The publication of Silk Part II earlier this week has been analysed over and over, but not always with the strongest of insight. Though some intelligent contributions have been made to the debate – most notably Alan Trench’s blog post on the content which called the exercise “cautious” and described the report in essence as follows.
“The Silk proposals are, in essence, an attempt to make sure the division of powers between Welsh and UK institution catches up with reality. They’re not actually very radical.”
Though I wouldn’t go as far as Trench in pointing to failings in the report, not least because I don’t think the case for devolving the legal system (which was his central criticism) is made convincingly either to or by the Silk Commission, there is an essential truth in that elements of the report could have been more radically framed. And the real missing radicalism is a sense of urgency or opportunity.
What concerns me first is the individual subject areas and if and when they might be devolved. Timescales are set out on these responsibilities in an effective way in the Silk Report but some don’t seem particularly urgent. Everything seems to have been framed post the 2015 General Election, when in fact where consensus occurs some responsibilities might be transferred a great deal sooner.
Look at the example of youth justice. The youth justice system is one of the few key areas of policy relating to children and young people for which the Welsh Government and the National Assembly for Wales do not have exclusive responsibility. The Welsh Government has responsibility for policies in relation to education, housing, substance misuse, health, and social services and all of these policy areas play a role in preventing young people from becoming involved in the youth justice system. However, the administration of youth justice is not devolved. Oversight of the youth justice system remains the responsibility of the Youth Justice Board for England and Wales (YJB).
Further, youth justice is an area where the Welsh Government currently seeks to legislate.
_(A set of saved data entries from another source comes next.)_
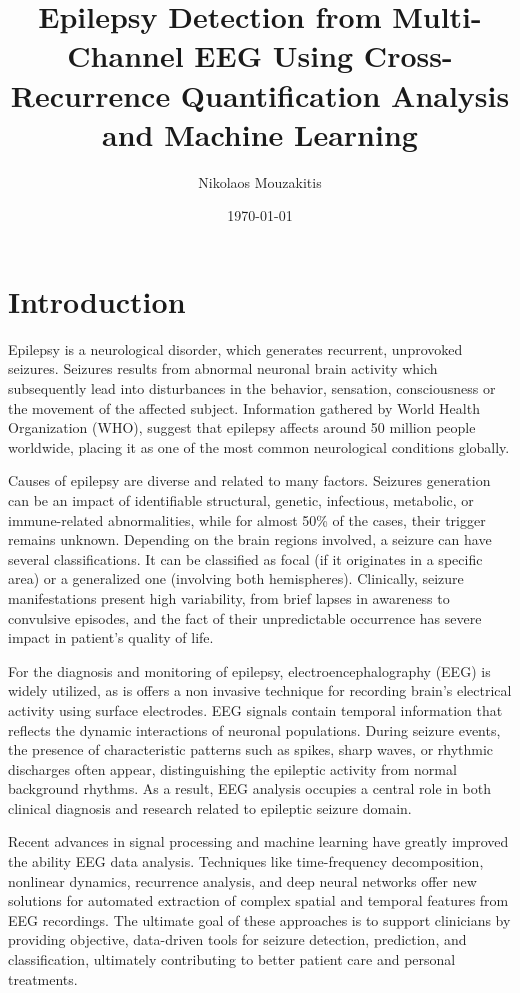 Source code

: \documentclass{article}
\title{Epilepsy Detection from Multi-Channel EEG Using Cross-Recurrence Quantification Analysis and Machine Learning}
\author{Nikolaos Mouzakitis} %
\date{\today} %
\begin{document}
	\maketitle

	\section*{Introduction}
	Epilepsy is a neurological disorder, 
	which generates recurrent, unprovoked seizures. 
	Seizures results from abnormal neuronal brain activity which subsequently lead into 
	disturbances in the behavior, sensation, consciousness or the movement of the affected subject.
	Information gathered by  World Health Organization (WHO), suggest that epilepsy affects 
	around 50 million people worldwide, placing it as one of the most common 
	neurological conditions globally.

	Causes of epilepsy are diverse and related to many factors. 
	Seizures generation can be an impact of identifiable structural, 
	genetic, infectious, metabolic, or immune-related abnormalities, 
	while for almost 50\% of the cases, their trigger remains unknown\cite{causes}. 
	Depending on the brain regions involved, a seizure can have several classifications. 
	It can be classified as focal (if it originates in a specific area) 
	or a generalized one (involving both hemispheres). 
	Clinically, seizure manifestations present high variability, 
	from brief lapses in awareness to 
	convulsive episodes, and the fact of their unpredictable occurrence 
	has severe impact in patient’s quality of life.

	For the diagnosis and monitoring of epilepsy, electroencephalography (EEG) 
	is widely utilized, as is offers a non invasive 
	technique for recording brain’s electrical activity using surface electrodes. 
	EEG signals contain temporal information that reflects 
	the dynamic interactions 
	of neuronal populations. 
	During seizure events, the presence of characteristic patterns 
	such as spikes, sharp waves, or rhythmic discharges often appear, 
	distinguishing the epileptic activity from normal background rhythms. 
	As a result, EEG analysis occupies a central role in both clinical diagnosis 
	and research related to epileptic seizure domain.

	Recent advances in signal processing and machine learning have greatly 
	improved the ability EEG data analysis. 
	Techniques like time-frequency decomposition, 
	nonlinear dynamics, recurrence analysis, and deep neural networks 
	offer new solutions for automated extraction of complex spatial and temporal 
	features from EEG recordings. The ultimate goal of these approaches is
	to support clinicians by providing objective, data-driven tools for 
	seizure detection, prediction, and classification, ultimately contributing to 
	better patient care and personal treatments.
\end{document}
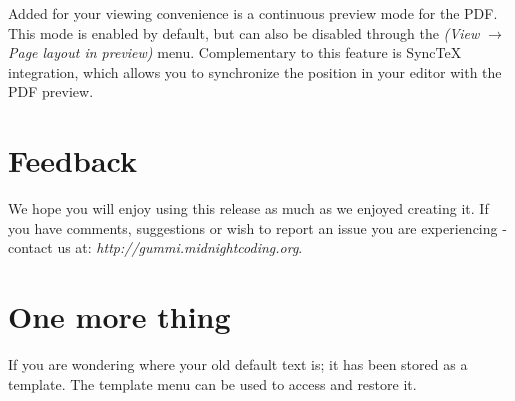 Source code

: \documentclass[11pt]{article}
\begin{document}
Added for your viewing convenience is a continuous preview mode for the PDF. This mode is enabled by default, but can also be disabled through the \emph{(View $\rightarrow$ Page layout in preview)} menu. Complementary to this feature is SyncTeX integration, which allows you to synchronize the position in your editor with the PDF preview. 

\section{Feedback}
We hope you will enjoy using this release as much as we enjoyed creating it. If you have comments, suggestions or wish to report an issue you are experiencing - contact us at: \emph{http://gummi.midnightcoding.org}.

\section{One more thing}
If you are wondering where your old default text is; it has been stored as a template. The template menu can be used to access and restore it. 
\end{document}
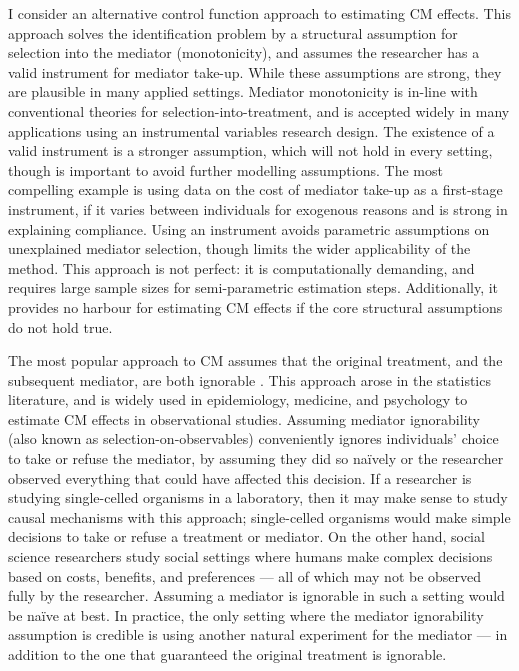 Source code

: I consider an alternative control function approach to estimating CM effects.
This approach solves the identification problem by a structural assumption for selection into the mediator (monotonicity), and assumes the researcher has a valid instrument for mediator take-up.
While these assumptions are strong, they are plausible in many applied settings.
Mediator monotonicity is in-line with conventional theories for selection-into-treatment, and is accepted widely in many applications using an instrumental variables research design.
The existence of a valid instrument is a stronger assumption, which will not hold in every setting, though is important to avoid further modelling assumptions. %
The most compelling example is using data on the cost of mediator take-up as a first-stage instrument, if it varies between individuals for exogenous reasons and is strong in explaining compliance.
Using an instrument avoids parametric assumptions on unexplained mediator selection, though limits the wider applicability of the method.
This approach is not perfect: it is computationally demanding, and requires large sample sizes for semi-parametric estimation steps.
Additionally, it provides no harbour for estimating CM effects if the core structural assumptions do not hold true.

The most popular approach to CM assumes that the original treatment, and the subsequent mediator, are both ignorable \citep{imai2010identification}.
This approach arose in the statistics literature, and is widely used in epidemiology, medicine, and psychology to estimate CM effects in observational studies.
Assuming mediator ignorability (also known as selection-on-observables) conveniently ignores individuals' choice to take or refuse the mediator, by assuming they did so na\"ively or the researcher observed everything that could have affected this decision.
If a researcher is studying single-celled organisms in a laboratory, then it may make sense to study causal mechanisms with this approach; single-celled organisms would make simple decisions to take or refuse a treatment or mediator.
On the other hand, social science researchers study social settings where humans make complex decisions based on costs, benefits, and preferences --- all of which may not be observed fully by the researcher.
Assuming a mediator is ignorable in such a setting would be na\"ive at best.
In practice, the only setting where the mediator ignorability assumption is credible is using another natural experiment for the mediator --- in addition to the one that guaranteed the original treatment is ignorable.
A Green Paper consultation on proposals to improve services to better meet the needs of children and young people who are at risk of entering, or are already in, the youth justice system was carried out in autumn 2012; and a White Paper is now out to consultation which focuses on proposals to improve services for young people from Wales who are in the youth justice system, to ensure their effective reintegration and resettlement following a community or custodial sentence.
We can therefore expect legislation this Assembly session. But think how much more intelligent that Welsh Government legislation would be if powers on youth justice had been devolved. Because on this issue there is a strong consensus of evidence and argument to do so, therefore it would benefit from being done quickly.
The usual way additional subject area powers are devolved are through Transfer of Functions Orders between Whitehall and Cardiff Bay, which specify which parts of Acts of Parliament are passed over. A number of Transfer of Functions Orders have been passed to the Assembly since the foundation of devolution in 1999, the most significant of which were related to the fire service and the student funding system. Why not pass one on Youth Justice now?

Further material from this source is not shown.